Appena inghiottito “Live at Strike” (Cultural Bridge 2019) dal lettore vieni avvolto dal canto lirico ed evocativo di Esharef Alì Maghag, musicista di origine libica che nel suo stile si ispira ai canti tradizionali della sua terra, mentre il gioco delle percussioni crea una suggestiva atmosfera e un andamento caracollante, confermando che stiamo viaggiando dalle parti del deserto sahariano. Una chitarra acida e un ritmo funkeggiante caratterizzano invece la seconda traccia, qui siamo su un terreno che, pur mantenendo elementi world e arabi in particolare, è più marcatamente fusion. Ecco, a grandi linee adesso siamo in grado di capire abbastanza verso quali territori musicali ci trasporteranno i Tawhīd… e allora, prima di inoltrarci nell’analisi del disco raccontiamo come nasce: è il vocalist Maghag a riunire intorno a sé il chitarrista Francesco Mascio, il bassista Paolo Maziotti e il percussionista Domenico Benvenuto, per una session di improvvisazione allo Strike di Roma, ma il risultato è stato così convincente che si è deciso di pubblicare le registrazioni che il fonico del locale aveva realizzato. Così il disco ha potuto vedere la luce e uscire per la Cultural Bridge, un’associazione che ha come finalità il creare attraverso la musica legami fra culture diverse. Il meticciato musicale è infatti elemento determinante di questo “Live in Strike”, lo percepiamo nell’approccio libero da steccati di genere che i musicisti hanno: nelle loro improvvisazioni possono così audacemente accostarsi a stili e tradizioni diverse. Musica araba, jazz, rock, fusion, blues, funk, etnica, interagiscono e si mescolano nelle varie tracce, dando vita a un universo sonoro variegato e accattivante.

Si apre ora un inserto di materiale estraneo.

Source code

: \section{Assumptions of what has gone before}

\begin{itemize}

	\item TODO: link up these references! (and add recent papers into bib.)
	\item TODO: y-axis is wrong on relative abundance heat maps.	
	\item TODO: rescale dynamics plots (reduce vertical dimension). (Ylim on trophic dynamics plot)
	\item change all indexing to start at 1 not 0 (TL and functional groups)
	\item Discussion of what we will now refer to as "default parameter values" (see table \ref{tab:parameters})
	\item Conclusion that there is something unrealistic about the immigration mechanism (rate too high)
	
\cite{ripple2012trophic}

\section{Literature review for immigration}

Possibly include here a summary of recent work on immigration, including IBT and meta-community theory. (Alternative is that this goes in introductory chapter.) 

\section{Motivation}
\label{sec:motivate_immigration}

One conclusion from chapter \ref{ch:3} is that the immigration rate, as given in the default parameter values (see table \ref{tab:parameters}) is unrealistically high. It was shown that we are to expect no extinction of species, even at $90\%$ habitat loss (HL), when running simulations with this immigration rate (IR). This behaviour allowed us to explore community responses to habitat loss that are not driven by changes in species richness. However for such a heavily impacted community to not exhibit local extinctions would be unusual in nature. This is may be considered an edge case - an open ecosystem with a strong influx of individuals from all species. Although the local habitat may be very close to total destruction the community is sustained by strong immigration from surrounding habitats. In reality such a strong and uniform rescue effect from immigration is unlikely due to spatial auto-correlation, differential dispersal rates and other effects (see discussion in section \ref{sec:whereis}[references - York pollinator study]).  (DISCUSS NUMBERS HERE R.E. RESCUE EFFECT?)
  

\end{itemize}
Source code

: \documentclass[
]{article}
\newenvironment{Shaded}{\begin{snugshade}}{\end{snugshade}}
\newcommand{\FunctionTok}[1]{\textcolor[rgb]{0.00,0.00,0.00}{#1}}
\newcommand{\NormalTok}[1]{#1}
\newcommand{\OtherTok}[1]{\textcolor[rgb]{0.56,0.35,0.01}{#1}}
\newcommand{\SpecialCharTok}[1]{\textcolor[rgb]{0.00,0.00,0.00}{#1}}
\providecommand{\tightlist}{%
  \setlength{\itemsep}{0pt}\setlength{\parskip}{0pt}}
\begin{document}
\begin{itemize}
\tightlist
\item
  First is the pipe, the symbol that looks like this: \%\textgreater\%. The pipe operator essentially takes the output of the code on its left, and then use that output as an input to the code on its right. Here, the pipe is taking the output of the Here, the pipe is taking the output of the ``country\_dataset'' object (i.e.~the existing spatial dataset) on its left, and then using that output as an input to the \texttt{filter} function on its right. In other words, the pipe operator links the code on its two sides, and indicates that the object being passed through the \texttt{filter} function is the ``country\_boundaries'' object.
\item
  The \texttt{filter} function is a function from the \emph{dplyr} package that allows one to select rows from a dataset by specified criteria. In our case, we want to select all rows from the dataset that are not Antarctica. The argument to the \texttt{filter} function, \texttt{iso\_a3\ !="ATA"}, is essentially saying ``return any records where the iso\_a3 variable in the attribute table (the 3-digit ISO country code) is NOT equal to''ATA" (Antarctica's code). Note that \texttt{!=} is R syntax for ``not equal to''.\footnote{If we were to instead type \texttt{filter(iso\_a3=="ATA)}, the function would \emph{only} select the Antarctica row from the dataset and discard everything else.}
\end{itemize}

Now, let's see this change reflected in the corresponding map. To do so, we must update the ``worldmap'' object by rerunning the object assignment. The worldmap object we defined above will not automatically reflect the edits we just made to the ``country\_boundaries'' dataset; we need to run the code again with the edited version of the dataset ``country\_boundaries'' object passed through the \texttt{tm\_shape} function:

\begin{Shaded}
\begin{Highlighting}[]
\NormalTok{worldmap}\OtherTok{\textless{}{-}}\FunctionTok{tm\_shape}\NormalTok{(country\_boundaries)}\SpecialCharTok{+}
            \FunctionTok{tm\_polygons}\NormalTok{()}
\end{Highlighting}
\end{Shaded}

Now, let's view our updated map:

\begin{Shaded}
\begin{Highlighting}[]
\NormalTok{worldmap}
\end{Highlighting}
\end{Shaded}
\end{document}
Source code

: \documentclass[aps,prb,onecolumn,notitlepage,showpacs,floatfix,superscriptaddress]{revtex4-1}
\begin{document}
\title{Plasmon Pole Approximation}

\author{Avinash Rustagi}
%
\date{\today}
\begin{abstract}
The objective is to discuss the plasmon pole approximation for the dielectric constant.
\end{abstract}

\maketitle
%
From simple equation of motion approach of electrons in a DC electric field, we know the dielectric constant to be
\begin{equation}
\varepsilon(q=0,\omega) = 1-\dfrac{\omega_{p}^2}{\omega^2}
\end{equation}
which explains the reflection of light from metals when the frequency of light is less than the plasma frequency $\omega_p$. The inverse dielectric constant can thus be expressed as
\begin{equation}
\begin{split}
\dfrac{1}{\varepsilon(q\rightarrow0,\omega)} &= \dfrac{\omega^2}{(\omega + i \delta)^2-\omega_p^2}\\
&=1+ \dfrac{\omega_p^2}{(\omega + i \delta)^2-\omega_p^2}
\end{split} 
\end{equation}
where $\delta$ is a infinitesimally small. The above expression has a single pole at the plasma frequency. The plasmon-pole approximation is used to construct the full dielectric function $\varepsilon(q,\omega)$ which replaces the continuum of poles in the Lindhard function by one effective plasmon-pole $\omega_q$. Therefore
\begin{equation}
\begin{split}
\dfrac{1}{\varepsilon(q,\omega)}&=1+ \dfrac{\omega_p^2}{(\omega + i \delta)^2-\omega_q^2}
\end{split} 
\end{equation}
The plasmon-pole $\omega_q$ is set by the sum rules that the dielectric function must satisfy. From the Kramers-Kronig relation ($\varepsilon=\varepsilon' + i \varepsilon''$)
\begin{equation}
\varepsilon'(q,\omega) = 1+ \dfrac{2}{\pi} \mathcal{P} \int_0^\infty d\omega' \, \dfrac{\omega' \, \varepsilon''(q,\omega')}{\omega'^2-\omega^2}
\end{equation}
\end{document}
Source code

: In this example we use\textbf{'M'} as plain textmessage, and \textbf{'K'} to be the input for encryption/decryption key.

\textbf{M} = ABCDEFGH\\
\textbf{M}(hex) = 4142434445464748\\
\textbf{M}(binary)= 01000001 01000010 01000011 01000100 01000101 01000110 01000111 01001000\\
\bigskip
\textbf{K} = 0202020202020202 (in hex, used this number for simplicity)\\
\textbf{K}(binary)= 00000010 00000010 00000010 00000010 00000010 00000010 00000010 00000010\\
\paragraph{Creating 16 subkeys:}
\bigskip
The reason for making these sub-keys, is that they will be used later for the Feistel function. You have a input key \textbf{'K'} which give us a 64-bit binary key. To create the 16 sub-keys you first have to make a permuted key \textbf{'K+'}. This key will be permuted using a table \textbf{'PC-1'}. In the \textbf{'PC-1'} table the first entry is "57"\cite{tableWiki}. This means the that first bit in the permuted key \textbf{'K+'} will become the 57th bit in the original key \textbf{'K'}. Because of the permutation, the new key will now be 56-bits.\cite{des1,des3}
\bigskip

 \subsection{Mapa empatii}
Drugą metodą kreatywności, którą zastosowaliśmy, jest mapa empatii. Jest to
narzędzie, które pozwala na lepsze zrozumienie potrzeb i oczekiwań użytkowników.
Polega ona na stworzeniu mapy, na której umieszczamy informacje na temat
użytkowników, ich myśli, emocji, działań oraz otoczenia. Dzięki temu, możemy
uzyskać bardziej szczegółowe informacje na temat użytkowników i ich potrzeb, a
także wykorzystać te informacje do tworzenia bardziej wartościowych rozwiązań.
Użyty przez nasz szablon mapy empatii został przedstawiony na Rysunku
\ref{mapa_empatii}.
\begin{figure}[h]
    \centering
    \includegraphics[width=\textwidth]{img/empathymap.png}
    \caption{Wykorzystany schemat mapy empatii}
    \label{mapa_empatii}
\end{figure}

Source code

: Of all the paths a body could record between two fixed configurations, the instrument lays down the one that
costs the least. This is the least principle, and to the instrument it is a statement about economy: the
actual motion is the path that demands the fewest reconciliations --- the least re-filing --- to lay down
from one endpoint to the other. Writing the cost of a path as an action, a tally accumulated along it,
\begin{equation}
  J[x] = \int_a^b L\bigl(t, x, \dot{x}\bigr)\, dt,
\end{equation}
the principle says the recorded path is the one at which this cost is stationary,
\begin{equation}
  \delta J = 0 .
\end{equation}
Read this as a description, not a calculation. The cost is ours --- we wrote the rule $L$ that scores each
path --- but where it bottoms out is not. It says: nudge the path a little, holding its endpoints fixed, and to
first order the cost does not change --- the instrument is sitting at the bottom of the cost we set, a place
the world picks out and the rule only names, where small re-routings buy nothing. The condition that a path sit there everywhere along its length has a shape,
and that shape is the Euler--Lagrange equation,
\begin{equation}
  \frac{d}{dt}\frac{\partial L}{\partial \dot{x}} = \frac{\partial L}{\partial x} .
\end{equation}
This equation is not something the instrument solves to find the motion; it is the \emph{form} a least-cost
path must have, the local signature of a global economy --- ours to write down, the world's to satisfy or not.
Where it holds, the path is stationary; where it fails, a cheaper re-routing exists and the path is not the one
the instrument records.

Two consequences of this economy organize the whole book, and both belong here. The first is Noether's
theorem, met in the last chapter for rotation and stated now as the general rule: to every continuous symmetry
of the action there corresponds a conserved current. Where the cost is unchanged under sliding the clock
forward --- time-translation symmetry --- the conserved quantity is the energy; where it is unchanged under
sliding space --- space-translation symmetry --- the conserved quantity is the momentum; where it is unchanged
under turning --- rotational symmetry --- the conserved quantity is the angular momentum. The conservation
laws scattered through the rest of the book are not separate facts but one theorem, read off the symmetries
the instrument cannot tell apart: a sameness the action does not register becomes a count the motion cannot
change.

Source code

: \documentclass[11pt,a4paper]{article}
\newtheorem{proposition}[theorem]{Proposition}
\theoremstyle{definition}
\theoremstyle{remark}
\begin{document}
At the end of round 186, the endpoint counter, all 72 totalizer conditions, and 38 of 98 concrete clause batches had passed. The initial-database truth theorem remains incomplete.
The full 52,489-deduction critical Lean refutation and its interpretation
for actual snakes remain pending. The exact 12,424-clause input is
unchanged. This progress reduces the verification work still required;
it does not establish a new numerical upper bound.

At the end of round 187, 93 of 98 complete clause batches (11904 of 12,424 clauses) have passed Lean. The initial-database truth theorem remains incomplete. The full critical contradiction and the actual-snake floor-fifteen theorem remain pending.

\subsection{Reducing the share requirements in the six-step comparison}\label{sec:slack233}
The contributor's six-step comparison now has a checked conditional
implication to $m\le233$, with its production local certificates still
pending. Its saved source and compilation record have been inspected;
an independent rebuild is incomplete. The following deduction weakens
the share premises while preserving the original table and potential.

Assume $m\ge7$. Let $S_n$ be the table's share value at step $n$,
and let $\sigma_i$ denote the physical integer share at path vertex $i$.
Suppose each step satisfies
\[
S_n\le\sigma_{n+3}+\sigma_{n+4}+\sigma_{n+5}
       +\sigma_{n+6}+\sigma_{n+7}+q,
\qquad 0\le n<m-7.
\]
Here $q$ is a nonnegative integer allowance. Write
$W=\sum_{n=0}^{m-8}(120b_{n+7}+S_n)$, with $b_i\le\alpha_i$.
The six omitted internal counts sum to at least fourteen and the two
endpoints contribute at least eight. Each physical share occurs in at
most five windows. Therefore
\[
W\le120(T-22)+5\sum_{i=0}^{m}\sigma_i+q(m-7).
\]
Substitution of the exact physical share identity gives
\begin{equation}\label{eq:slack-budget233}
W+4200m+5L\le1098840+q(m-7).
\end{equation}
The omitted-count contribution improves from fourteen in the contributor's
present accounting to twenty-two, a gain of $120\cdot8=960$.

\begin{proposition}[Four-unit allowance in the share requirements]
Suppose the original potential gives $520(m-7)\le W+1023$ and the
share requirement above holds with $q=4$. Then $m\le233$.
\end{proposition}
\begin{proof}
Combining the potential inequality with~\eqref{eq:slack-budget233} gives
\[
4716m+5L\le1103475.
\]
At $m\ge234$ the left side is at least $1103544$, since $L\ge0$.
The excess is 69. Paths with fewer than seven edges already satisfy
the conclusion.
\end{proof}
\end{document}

Nuovo Sole è un lento crescendo emozionale con il canto evocativo, fra il tribale e il soul, ritmi frenetici e una chitarra che occhieggia al jazz, in Swhank il ritmo funk sincopato e astratto fa da base al solo di chitarra fuzz. Chinese Sunset ci sorprende con le sue atmosfere orientali, mentre Atabaeni ci riporta in una notte africana con il canto vertiginoso di Maghag. Il disco procede così, dodici le tracce per poco più di un’ora di musica in totale, fra virtuosismi vocali di impronta jazz, reggae rarefatti, ventosi paesaggi sahariani, groove afro, solo di chitarra, bassi funk. C’è una forte tensione spirituale che si affaccia qua e là fra le note come nell’inno alla pace, Al Salam… del resto la parola araba scelta dalla band – Tawhīd – indica l’unicità della divinità: siamo tutti figli dello stesso dio e la musica è un mezzo per convivere e scambiarsi le nostre esperienze tramite il dialogo fra gli strumenti imbastito in queste notturne jam.